Two Sudanese men suspected [pre-trial materials] of committing war crimes related to the ongoing violence in the Darfur [JURIST news archive] region of Sudan agreed earlier this week not to contest the charges [briefing text, PDF] during an upcoming International Criminal Court (ICC) [official website] confirmation hearing, marking the first waiver of its kind for the ICC. Abdallah Banda Abakaer Nourain (Banda) and Saleh Mohammed Jerbo Jamus (Jerbo) filed a joint motion with the ICC Prosecutors Office [official website] agreeing to the facts laid out in the prosecution's description of charges. If the ICC judges approve the motion, the waiver would only apply to an expedited confirmation hearing, preserving the suspects' right to contest the prosecution's facts if the case goes to trial. Banda and Jerbo are suspected in connection with the September 2007 attack on African Union (AU) [official website] peacekeeping troops at Haskanita [BBC backgrounder], which resulted in the death of 12 peacekeepers. The confirmation hearing is scheduled for November 22.

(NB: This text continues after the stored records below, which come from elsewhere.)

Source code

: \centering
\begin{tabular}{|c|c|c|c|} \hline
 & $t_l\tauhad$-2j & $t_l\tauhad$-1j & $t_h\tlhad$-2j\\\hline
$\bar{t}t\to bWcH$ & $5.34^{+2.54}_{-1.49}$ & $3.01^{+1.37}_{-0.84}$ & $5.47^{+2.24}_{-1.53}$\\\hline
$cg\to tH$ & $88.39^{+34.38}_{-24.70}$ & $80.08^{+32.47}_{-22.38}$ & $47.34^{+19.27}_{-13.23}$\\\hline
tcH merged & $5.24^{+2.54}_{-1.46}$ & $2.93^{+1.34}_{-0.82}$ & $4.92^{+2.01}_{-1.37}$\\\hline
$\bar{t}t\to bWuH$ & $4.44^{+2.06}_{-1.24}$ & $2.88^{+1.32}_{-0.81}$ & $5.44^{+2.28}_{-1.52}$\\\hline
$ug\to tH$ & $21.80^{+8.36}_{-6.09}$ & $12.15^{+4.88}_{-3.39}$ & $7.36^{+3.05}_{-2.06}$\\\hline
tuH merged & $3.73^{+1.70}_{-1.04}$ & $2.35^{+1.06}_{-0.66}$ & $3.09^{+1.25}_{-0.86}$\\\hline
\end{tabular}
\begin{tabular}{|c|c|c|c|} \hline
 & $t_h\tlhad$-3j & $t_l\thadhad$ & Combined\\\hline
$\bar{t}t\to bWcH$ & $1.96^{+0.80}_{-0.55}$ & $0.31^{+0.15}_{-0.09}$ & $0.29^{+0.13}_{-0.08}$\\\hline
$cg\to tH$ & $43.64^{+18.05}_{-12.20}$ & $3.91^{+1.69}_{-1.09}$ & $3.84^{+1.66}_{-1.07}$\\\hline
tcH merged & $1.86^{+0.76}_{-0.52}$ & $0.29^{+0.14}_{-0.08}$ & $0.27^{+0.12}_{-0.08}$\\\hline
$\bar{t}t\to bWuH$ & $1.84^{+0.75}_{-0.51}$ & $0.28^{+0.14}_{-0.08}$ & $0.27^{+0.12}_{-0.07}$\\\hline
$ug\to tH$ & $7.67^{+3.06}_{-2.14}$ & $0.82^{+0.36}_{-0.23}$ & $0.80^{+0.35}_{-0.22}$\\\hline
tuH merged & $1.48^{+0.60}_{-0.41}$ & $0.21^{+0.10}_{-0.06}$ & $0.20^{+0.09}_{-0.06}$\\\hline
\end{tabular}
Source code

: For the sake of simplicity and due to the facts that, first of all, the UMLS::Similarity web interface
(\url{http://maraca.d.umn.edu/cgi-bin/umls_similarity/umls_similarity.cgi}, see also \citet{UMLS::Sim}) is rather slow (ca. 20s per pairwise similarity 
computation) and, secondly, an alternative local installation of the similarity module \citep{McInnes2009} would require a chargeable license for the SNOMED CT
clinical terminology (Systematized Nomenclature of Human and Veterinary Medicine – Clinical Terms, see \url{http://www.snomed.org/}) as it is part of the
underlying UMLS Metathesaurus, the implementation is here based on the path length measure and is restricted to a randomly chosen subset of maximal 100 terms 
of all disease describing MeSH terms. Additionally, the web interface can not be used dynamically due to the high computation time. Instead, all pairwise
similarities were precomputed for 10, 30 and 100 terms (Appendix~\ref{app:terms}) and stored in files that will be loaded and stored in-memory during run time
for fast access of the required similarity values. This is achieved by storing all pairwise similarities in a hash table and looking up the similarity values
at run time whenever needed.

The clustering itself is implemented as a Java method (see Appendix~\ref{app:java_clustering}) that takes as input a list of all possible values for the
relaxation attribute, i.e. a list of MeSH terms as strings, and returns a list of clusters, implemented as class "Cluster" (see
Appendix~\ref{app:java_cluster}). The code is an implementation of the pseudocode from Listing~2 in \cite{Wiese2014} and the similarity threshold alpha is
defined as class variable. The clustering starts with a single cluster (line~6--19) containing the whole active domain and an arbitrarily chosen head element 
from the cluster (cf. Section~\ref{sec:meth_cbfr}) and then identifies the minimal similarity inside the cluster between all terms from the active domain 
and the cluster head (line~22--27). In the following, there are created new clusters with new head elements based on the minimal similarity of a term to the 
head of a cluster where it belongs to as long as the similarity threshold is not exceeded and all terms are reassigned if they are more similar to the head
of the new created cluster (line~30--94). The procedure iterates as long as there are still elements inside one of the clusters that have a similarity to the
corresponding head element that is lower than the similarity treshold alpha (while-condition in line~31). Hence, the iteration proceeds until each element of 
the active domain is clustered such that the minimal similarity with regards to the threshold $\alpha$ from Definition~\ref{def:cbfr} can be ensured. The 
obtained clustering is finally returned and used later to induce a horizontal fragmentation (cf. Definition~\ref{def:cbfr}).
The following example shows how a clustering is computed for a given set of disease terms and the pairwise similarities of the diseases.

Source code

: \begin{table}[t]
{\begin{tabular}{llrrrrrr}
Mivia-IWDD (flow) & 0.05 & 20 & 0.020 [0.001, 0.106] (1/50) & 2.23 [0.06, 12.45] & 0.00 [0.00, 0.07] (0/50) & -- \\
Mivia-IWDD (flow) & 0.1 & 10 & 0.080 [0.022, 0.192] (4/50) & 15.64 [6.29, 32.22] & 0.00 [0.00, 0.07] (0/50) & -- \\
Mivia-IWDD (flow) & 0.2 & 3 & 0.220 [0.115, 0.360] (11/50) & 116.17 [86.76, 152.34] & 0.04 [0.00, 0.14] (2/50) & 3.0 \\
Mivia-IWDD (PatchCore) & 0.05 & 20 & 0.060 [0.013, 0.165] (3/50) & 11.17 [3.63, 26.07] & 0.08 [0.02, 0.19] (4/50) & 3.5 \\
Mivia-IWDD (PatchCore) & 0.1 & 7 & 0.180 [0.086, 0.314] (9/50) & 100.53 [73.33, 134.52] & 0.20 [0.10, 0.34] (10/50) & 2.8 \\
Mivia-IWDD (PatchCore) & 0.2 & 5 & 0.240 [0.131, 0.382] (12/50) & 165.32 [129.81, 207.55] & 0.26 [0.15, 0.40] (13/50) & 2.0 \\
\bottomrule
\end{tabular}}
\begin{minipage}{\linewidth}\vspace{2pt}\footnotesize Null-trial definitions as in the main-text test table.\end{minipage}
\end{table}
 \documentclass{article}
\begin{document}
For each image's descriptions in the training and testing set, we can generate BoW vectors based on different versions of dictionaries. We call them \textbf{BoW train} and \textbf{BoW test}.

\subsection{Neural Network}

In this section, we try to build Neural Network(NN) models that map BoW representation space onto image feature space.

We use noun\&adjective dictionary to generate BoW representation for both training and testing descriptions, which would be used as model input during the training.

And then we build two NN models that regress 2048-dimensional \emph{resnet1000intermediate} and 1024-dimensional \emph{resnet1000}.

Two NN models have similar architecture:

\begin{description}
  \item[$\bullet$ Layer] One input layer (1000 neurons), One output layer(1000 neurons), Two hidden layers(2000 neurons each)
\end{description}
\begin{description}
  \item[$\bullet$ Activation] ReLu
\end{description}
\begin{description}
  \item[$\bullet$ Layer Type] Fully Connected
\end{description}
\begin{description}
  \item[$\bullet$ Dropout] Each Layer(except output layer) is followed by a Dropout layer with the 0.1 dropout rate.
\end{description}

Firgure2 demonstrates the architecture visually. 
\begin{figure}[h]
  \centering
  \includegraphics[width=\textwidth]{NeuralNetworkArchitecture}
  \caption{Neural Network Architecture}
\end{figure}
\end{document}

The men surrendered [JURIST report] to the ICC in June, nearly a year after summonses for Banda and Jerbo [texts, PDF] were issued under seal by Pre-Trial Chamber I, which included charges of murder, intentionally attacking a peacekeeping mission and "pillaging." ICC Chief Prosecutor Luis Moreno-Ocampo [official website] praised the voluntary appearance [press release] of the men and indicated that their surrender meant that the ICC would have the chance to prosecute all suspects found in connection with the Haskanita attack. A third rebel leader, Bahar Idriss Abu Garda, was charged by the ICC earlier this year [case materials] in connection with the attack, but the charges were dropped [JURIST report] due to lack of evidence.